## Work request
Give the number of lines in the entries below that contain "Typing". Write nothing besides it.

## Records for processing
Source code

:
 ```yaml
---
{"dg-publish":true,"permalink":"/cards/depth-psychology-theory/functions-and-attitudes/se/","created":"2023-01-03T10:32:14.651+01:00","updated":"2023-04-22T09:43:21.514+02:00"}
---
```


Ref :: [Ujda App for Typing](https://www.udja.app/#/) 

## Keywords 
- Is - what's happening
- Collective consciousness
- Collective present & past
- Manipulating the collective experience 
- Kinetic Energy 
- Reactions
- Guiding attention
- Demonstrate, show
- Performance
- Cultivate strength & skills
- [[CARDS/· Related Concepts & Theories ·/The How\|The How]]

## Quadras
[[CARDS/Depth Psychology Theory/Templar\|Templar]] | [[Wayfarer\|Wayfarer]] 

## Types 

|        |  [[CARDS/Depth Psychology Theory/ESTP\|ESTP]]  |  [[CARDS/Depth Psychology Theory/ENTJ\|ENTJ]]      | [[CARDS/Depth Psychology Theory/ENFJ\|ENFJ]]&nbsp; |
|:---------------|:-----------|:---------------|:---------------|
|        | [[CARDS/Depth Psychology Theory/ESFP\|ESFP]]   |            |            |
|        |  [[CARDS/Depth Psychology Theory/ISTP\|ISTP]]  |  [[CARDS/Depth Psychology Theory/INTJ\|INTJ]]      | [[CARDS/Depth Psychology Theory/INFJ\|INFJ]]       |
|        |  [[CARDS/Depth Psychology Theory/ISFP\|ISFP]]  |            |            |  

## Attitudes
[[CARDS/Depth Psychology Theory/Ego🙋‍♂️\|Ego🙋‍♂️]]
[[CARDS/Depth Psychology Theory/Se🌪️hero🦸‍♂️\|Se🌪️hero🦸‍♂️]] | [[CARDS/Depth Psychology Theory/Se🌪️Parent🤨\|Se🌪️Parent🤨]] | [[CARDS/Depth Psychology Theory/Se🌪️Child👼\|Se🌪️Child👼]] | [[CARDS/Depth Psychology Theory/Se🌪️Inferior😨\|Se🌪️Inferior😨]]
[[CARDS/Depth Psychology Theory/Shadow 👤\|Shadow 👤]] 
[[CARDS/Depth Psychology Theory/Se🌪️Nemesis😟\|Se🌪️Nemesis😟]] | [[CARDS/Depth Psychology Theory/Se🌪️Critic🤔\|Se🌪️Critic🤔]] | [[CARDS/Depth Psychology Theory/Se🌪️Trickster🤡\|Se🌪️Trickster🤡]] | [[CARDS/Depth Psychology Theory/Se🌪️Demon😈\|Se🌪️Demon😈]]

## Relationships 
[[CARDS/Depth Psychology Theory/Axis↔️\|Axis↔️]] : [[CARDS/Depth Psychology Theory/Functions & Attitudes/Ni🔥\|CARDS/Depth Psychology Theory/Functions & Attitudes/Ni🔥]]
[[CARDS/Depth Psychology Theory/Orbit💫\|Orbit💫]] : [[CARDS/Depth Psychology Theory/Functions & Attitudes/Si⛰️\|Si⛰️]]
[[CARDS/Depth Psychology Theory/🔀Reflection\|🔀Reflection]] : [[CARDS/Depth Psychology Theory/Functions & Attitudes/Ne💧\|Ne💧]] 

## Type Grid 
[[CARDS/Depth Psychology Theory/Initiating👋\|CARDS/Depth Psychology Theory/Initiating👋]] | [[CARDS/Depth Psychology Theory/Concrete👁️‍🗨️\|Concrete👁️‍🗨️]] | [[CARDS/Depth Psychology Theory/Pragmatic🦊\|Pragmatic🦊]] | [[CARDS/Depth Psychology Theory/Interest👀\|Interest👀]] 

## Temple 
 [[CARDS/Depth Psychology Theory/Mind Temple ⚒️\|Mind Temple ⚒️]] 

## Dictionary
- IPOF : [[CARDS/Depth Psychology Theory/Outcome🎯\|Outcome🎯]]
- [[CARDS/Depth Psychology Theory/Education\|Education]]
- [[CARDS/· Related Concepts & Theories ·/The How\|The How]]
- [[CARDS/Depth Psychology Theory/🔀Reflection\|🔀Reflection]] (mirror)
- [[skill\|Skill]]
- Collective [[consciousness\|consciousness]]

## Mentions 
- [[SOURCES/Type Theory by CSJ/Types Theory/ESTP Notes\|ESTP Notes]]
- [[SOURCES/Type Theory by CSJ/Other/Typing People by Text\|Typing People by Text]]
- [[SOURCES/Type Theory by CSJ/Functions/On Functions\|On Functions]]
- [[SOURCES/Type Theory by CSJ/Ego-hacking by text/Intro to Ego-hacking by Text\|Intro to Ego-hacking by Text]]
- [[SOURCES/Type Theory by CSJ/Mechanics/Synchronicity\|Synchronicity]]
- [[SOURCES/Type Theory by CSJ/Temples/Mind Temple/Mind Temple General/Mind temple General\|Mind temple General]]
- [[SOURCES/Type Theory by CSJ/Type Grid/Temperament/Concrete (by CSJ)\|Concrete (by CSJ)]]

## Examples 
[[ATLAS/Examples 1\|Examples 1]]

## Written response
2